Visitors can learn about the types of gifts that were typically purchased for Christmas in the early twentieth century, such as cigarettes, cigarette cases, soaps, handkerchiefs and silk pyjamas.

“People didn’t have a lot of money, so they used to get one special thing and that was it,” said Rebecca.

Many of the unique Christmas gifts and items on display have been sourced from local people from their own personal collections.

The Angaston History Centre is always on the look out for Angaston and Penrice memorabilia, and encourage members of the public to get in touch, including if they would like assistance with piecing together their own family histories.

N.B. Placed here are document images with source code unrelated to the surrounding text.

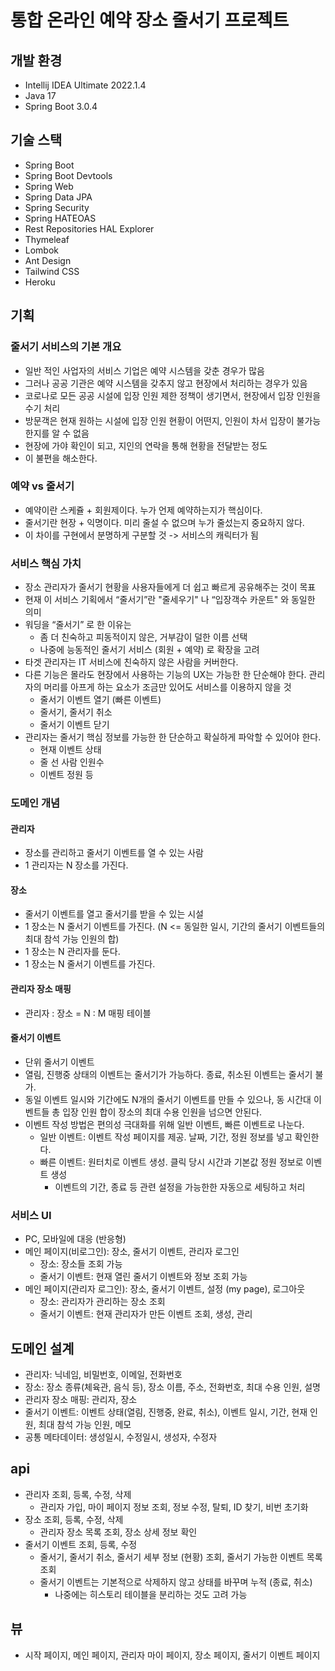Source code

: # 통합 온라인 예약 장소 줄서기 프로젝트


## 개발 환경

* Intellij IDEA Ultimate 2022.1.4
* Java 17
* Spring Boot 3.0.4


## 기술 스택

* Spring Boot
* Spring Boot Devtools
* Spring Web
* Spring Data JPA
* Spring Security
* Spring HATEOAS
* Rest Repositories HAL Explorer
* Thymeleaf
* Lombok
* Ant Design
* Tailwind CSS
* Heroku


## 기획

### 줄서기 서비스의 기본 개요

* 일반 적인 사업자의 서비스 기업은 예약 시스템을 갖춘 경우가 많음
* 그러나 공공 기관은 예약 시스템을 갖추지 않고 현장에서 처리하는 경우가 있음
* 코로나로 모든 공공 시설에 입장 인원 제한 정책이 생기면서, 현장에서 입장 인원을 수기 처리
* 방문객은 현재 원하는 시설에 입장 인원 현황이 어떤지, 인원이 차서 입장이 불가능한지를 알 수 없음
* 현장에 가야 확인이 되고, 지인의 연락을 통해 현황을 전달받는 정도
* 이 불편을 해소한다.

### 예약 vs 줄서기

* 예약이란 스케쥴 + 회원제이다. 누가 언제 예약하는지가 핵심이다.
* 줄서기란 현장 + 익명이다. 미리 줄설 수 없으며 누가 줄섰는지 중요하지 않다.
* 이 차이를 구현에서 분명하게 구분할 것 -> 서비스의 캐릭터가 됨

### 서비스 핵심 가치

* 장소 관리자가 줄서기 현황을 사용자들에게 더 쉽고 빠르게 공유해주는 것이 목표
* 현재 이 서비스 기획에서 “줄서기”란 "줄세우기" 나 “입장객수 카운트" 와 동일한 의미
* 워딩을 “줄서기” 로 한 이유는
  * 좀 더 친숙하고 피동적이지 않은, 거부감이 덜한 이름 선택
  * 나중에 능동적인 줄서기 서비스 (회원 + 예약) 로 확장을 고려
* 타겟 관리자는 IT 서비스에 친숙하지 않은 사람을 커버한다.
* 다른 기능은 몰라도 현장에서 사용하는 기능의 UX는 가능한 한 단순해야 한다. 관리자의 머리를 아프게 하는 요소가 조금만 있어도 서비스를 이용하지 않을 것
  * 줄서기 이벤트 열기 (빠른 이벤트)
  * 줄서기, 줄서기 취소
  * 줄서기 이벤트 닫기
* 관리자는 줄서기 핵심 정보를 가능한 한 단순하고 확실하게 파악할 수 있어야 한다.
  * 현재 이벤트 상태
  * 줄 선 사람 인원수
  * 이벤트 정원 등

### 도메인 개념

#### 관리자

* 장소를 관리하고 줄서기 이벤트를 열 수 있는 사람
* 1 관리자는 N 장소를 가진다.

#### 장소

* 줄서기 이벤트를 열고 줄서기를 받을 수 있는 시설
* 1 장소는 N 줄서기 이벤트를 가진다. (N <= 동일한 일시, 기간의 줄서기 이벤트들의 최대 참석 가능 인원의 합)
* 1 장소는 N 관리자를 둔다.
* 1 장소는 N 줄서기 이벤트를 가진다.

#### 관리자 장소 매핑

* 관리자 : 장소 = N : M 매핑 테이블

#### 줄서기 이벤트

* 단위 줄서기 이벤트
* 열림, 진행중 상태의 이벤트는 줄서기가 가능하다. 종료, 취소된 이벤트는 줄서기 불가.
* 동일 이벤트 일시와 기간에도 N개의 줄서기 이벤트를 만들 수 있으나, 동 시간대 이벤트들 총 입장 인원 합이 장소의 최대 수용 인원을 넘으면 안된다.
* 이벤트 작성 방법은 편의성 극대화를 위해 일반 이벤트, 빠른 이벤트로 나눈다.
  * 일반 이벤트: 이벤트 작성 페이지를 제공. 날짜, 기간, 정원 정보를 넣고 확인한다.
  * 빠른 이벤트: 원터치로 이벤트 생성. 클릭 당시 시간과 기본값 정원 정보로 이벤트 생성
    * 이벤트의 기간, 종료 등 관련 설정을 가능한한 자동으로 세팅하고 처리

### 서비스 UI

* PC, 모바일에 대응 (반응형)
* 메인 페이지(비로그인): 장소, 줄서기 이벤트, 관리자 로그인
  * 장소: 장소들 조회 가능
  * 줄서기 이벤트: 현재 열린 줄서기 이벤트와 정보 조회 가능
* 메인 페이지(관리자 로그인): 장소, 줄서기 이벤트, 설정 (my page), 로그아웃
  * 장소: 관리자가 관리하는 장소 조회
  * 줄서기 이벤트: 현재 관리자가 만든 이벤트 조회, 생성, 관리


## 도메인 설계

* 관리자: 닉네임, 비밀번호, 이메일, 전화번호
* 장소: 장소 종류(체육관, 음식 등), 장소 이름, 주소, 전화번호, 최대 수용 인원, 설명
* 관리자 장소 매핑: 관리자, 장소
* 줄서기 이벤트: 이벤트 상태(열림, 진행중, 완료, 취소), 이벤트 일시, 기간, 현재 인원, 최대 참석 가능 인원, 메모
* 공통 메타데이터: 생성일시, 수정일시, 생성자, 수정자


## api

* 관리자 조회, 등록, 수정, 삭제
  * 관리자 가입, 마이 페이지 정보 조회, 정보 수정, 탈퇴, ID 찾기, 비번 초기화
* 장소 조회, 등록, 수정, 삭제
  * 관리자 장소 목록 조회, 장소 상세 정보 확인
* 줄서기 이벤트 조회, 등록, 수정
  * 줄서기, 줄서기 취소, 줄서기 세부 정보 (현황) 조회, 줄서기 가능한 이벤트 목록 조회
  * 줄서기 이벤트는 기본적으로 삭제하지 않고 상태를 바꾸며 누적 (종료, 취소)
    * 나중에는 히스토리 테이블을 분리하는 것도 고려 가능


## 뷰

* 시작 페이지, 메인 페이지, 관리자 마이 페이지, 장소 페이지, 줄서기 이벤트 페이지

“We’ve got a network of people who have lived around the town a long time and know where to go for things, and we’re starting to build a database of what we know and where you go to get some of these answers,” said Rebecca.

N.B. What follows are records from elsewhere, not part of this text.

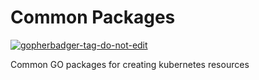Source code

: # Common Packages

<a href='https://github.com/jpoles1/gopherbadger' target='_blank'>![gopherbadger-tag-do-not-edit](https://img.shields.io/badge/Go%20Coverage-100%25-brightgreen.svg?longCache=true&style=flat)</a>

Common GO packages for creating kubernetes resources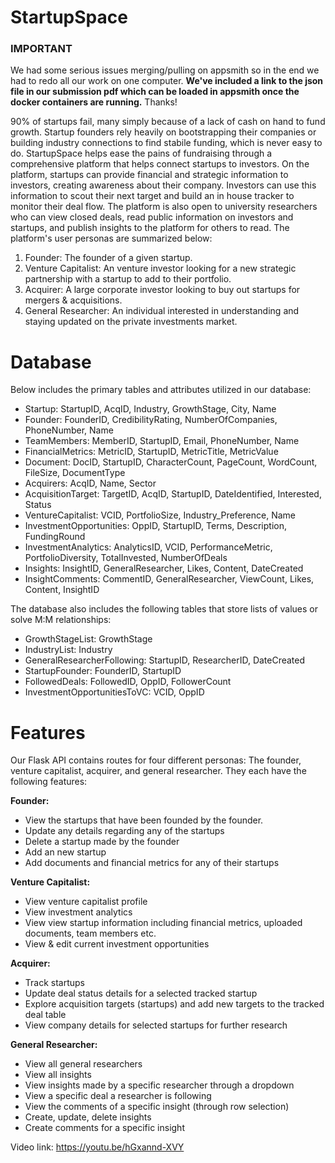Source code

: # StartupSpace

### IMPORTANT
We had some serious issues merging/pulling on appsmith so in the end we had to redo all our work on one computer. **We've included a link to the json file in our submission pdf which can be loaded in appsmith once the docker containers are running.** Thanks!

90% of startups fail, many simply because of a lack of cash on hand to fund growth. Startup founders rely heavily on bootstrapping their companies or building industry connections to find stabile funding, which is never easy to do. StartupSpace helps ease the pains of fundraising through a comprehensive platform that helps connect startups to investors. On the platform, startups can provide financial and strategic information to investors, creating awareness about their company. Investors can use this information to scout their next target and build an in house tracker to monitor their deal flow. The platform is also open to university researchers who can view closed deals, read public information on investors and startups, and publish insights to the platform for others to read. The platform's user personas are summarized below:

  1. Founder: The founder of a given startup. 
  2. Venture Capitalist: An venture investor looking for a new strategic partnership with a startup to add to their portfolio.
  3. Acquirer: A large corporate investor looking to buy out startups for mergers & acquisitions.
  4. General Researcher: An individual interested in understanding and staying updated on the private investments market.


# Database
Below includes the primary tables and attributes utilized in our database:
  * Startup: StartupID, AcqID, Industry, GrowthStage, City, Name
  * Founder: FounderID, CredibilityRating, NumberOfCompanies, PhoneNumber, Name
  * TeamMembers: MemberID, StartupID, Email, PhoneNumber, Name
  * FinancialMetrics: MetricID, StartupID, MetricTitle, MetricValue
  * Document: DocID, StartupID, CharacterCount, PageCount, WordCount, FileSize, DocumentType
  * Acquirers: AcqID, Name, Sector
  * AcquisitionTarget: TargetID, AcqID, StartupID, DateIdentified, Interested, Status
  * VentureCapitalist: VCID, PortfolioSize, Industry_Preference, Name
  * InvestmentOpportunities: OppID, StartupID, Terms, Description, FundingRound
  * InvestmentAnalytics: AnalyticsID, VCID, PerformanceMetric, PortfolioDiversity, TotalInvested, NumberOfDeals
  * Insights: InsightID, GeneralResearcher, Likes, Content, DateCreated
  * InsightComments: CommentID, GeneralResearcher, ViewCount, Likes, Content, InsightID

The database also includes the following tables that store lists of values or solve M:M relationships:
  * GrowthStageList: GrowthStage
  * IndustryList: Industry
  * GeneralResearcherFollowing: StartupID, ResearcherID, DateCreated
  * StartupFounder: FounderID, StartupID
  * FollowedDeals: FollowedID, OppID, FollowerCount
  * InvestmentOpportunitiesToVC: VCID, OppID

# Features

Our Flask API contains routes for four different personas: The founder, venture capitalist, acquirer, and general researcher. They each have the following features:

**Founder:**
  * View the startups that have been founded by the founder.
  * Update any details regarding any of the startups
  * Delete a startup made by the founder
  * Add an new startup
  * Add documents and financial metrics for any of their startups

**Venture Capitalist:**
  * View venture capitalist profile
  * View investment analytics
  * View view startup information including financial metrics, uploaded documents, team members etc.
  * View & edit current investment opportunities

**Acquirer:**
  * Track startups
  * Update deal status details for a selected tracked startup
  * Explore acquisition targets (startups) and add new targets to the tracked deal table
  * View company details for selected startups for further research
 
**General Researcher:**
  * View all general researchers
  * View all insights
  * View insights made by a specific researcher through a dropdown
  * View a specific deal a researcher is following
  * View the comments of a specific insight (through row selection)
  * Create, update, delete insights
  * Create comments for a specific insight

Video link: https://youtu.be/hGxannd-XVY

“You don’t know what story or document might be really valuable to someone else. 

“I think part of our objective is to encourage dialogue with local residents so we can keep building on our collection.”

The next exhibition will be based around the Angaston Railway, with the opening planned to coincide with the Barossa History Fair on May 2 and 3.

Organisers are keen to have a visit from anyone in the community who may have photographs or memorabilia relating to the topic, particularly a photo of the opening of the railway in 1911.

The Angaston History Centre is open on Saturdays from 1 to 4 p.m. and Wednesdays from 10 a.m. to 3 p.m. until February 26.